Secretary General of OICCI, M. Abdul Aleem, in a letter to Federal Minister for Finance and Revenue has expressed concerns over the government’s decision of bringing amendments in Income Tax act. The OICCI, representing the collective view of top 200 foreign investors has always urged the concerned authorities on the need for Predictability, Consistency, and transparency in policies. Abrupt and frequent changes in law damages the confidence of all investors, more so of foreign investors, and changes without proactively engaging with the key stakeholders, like OICCI, should be avoided, he asserted. 

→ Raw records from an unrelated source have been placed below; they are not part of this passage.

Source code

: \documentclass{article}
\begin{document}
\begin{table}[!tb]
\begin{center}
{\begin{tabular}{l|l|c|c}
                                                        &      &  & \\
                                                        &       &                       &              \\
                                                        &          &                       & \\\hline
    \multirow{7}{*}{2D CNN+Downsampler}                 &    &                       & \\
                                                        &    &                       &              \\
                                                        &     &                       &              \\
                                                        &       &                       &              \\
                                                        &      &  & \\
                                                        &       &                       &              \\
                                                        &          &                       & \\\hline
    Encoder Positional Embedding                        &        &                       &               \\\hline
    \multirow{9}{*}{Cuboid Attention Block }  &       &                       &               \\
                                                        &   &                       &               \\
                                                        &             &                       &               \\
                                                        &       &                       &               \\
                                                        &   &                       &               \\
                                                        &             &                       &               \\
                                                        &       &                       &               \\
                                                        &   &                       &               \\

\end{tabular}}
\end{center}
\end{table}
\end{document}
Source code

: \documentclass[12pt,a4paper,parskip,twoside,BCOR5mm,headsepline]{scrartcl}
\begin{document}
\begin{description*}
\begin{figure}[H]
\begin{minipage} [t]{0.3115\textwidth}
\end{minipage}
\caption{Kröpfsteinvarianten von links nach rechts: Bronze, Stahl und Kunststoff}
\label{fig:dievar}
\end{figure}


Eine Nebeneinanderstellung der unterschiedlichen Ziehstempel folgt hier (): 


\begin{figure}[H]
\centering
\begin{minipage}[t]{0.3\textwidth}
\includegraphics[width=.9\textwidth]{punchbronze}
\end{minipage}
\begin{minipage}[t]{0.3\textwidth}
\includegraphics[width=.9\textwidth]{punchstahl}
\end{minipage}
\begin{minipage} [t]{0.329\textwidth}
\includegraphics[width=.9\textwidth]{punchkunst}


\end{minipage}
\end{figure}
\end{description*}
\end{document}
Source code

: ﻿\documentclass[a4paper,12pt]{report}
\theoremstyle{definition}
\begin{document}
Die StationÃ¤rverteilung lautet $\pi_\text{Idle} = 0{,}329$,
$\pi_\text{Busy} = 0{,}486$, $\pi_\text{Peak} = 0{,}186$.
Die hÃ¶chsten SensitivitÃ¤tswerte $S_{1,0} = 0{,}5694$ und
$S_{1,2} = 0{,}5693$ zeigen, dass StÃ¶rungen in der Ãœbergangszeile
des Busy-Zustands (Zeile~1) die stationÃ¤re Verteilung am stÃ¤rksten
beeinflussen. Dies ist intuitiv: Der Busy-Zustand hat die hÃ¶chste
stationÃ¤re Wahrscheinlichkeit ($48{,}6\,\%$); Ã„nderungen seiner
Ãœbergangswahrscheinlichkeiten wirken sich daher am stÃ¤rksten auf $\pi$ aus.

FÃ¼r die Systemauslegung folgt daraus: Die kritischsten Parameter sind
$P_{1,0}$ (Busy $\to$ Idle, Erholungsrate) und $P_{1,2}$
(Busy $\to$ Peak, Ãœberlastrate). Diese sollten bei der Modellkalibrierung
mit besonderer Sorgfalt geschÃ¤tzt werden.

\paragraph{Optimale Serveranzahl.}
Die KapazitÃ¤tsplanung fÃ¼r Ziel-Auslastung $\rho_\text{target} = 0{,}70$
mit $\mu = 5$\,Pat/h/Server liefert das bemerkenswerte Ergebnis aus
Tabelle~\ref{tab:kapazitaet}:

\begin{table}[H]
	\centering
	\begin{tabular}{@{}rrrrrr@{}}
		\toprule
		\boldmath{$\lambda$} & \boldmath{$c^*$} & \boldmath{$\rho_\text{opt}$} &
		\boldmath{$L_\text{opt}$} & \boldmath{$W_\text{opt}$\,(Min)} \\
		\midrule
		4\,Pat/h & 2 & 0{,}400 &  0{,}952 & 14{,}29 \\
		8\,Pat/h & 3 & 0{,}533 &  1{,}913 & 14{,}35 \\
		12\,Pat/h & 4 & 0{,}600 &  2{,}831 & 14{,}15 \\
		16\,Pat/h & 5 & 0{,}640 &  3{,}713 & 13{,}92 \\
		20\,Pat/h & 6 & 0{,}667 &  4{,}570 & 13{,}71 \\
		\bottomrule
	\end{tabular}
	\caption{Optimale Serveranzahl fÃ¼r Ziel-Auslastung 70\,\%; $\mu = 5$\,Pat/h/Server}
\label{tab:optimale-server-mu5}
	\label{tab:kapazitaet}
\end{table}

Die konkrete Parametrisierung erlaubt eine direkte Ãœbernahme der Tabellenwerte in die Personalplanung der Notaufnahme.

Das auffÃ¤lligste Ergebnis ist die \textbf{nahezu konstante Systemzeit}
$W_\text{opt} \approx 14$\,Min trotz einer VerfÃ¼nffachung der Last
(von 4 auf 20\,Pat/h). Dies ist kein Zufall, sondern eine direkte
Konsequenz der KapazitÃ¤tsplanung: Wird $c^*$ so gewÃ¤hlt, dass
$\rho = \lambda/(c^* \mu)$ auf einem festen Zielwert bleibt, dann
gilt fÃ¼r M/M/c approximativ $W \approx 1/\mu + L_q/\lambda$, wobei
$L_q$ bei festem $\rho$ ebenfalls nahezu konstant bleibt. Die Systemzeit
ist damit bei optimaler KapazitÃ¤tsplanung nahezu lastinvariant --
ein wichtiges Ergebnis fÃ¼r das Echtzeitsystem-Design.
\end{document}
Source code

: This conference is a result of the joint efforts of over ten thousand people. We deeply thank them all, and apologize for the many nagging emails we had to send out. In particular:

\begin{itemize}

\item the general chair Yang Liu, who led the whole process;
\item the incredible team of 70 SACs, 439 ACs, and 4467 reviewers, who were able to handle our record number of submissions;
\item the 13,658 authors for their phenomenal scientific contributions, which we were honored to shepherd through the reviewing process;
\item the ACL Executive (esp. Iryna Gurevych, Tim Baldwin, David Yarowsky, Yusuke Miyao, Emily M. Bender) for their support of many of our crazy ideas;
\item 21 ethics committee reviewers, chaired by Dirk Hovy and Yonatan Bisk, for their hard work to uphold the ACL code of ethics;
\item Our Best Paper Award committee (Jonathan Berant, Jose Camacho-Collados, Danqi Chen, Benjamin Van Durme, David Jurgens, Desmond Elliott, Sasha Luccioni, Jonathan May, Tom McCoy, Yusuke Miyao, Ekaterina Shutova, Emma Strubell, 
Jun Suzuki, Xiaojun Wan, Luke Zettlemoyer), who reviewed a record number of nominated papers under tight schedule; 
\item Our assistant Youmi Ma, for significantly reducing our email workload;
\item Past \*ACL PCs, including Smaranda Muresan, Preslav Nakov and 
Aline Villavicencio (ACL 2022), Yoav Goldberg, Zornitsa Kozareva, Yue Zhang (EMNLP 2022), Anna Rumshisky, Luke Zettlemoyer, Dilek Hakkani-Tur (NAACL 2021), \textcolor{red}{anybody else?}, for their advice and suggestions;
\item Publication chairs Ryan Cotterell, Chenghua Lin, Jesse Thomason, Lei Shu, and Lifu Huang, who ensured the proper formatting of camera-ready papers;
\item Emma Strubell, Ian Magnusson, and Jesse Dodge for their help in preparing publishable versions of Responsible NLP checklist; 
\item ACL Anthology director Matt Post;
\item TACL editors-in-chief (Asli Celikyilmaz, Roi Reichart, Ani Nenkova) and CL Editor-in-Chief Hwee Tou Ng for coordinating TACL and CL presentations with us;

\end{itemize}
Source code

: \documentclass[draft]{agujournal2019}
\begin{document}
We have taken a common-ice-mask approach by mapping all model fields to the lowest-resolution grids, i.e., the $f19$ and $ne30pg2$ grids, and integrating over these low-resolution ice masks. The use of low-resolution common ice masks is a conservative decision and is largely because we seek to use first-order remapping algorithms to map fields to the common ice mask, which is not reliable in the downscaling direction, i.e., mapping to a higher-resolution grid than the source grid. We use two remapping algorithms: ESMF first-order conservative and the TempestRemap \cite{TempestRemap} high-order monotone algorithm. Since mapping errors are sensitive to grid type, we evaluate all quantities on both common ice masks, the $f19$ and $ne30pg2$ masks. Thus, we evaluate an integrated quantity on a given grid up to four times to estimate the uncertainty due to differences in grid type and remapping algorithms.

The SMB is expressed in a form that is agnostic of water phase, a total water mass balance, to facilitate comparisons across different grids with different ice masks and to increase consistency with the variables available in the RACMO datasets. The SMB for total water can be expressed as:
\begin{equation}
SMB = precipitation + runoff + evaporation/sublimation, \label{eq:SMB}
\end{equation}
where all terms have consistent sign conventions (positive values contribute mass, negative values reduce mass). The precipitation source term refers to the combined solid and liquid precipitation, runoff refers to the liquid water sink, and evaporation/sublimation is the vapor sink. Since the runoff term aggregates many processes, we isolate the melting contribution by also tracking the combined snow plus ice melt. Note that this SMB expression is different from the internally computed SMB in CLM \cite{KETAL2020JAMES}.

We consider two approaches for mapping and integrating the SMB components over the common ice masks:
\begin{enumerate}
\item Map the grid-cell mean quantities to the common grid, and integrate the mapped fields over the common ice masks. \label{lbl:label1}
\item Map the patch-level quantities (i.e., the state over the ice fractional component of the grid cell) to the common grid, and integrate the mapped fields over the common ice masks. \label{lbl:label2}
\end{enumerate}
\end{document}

He said that the initial impression of the OICCI on the proposed amendments is that, while certain anomalies being rectified through this proposed legislation are most welcome, as they would decrease distortions in the existing tax framework. He stressed that  the potential increase in tax collection from withdrawal of exemptions, like, for example, removal of relief on inter-corporate dividends or withdrawing incentives for listing of companies on PSX, would be insignificant, compared to the “confidence damage”. He said that the compliant corporate sector is already taxed heavily, whereas other businesses in the informal economy hardly pay any taxes. If the proposed amendments are approved, the burden on existing taxpayers would further increase, he added. 
“We request you to kindly review withdrawal of exemptions being contemplated and restrict the proposed amendments to addressing anomalies and lacunas in the Income Tax laws to avoid sending wrong signals to foreign investors.” he said.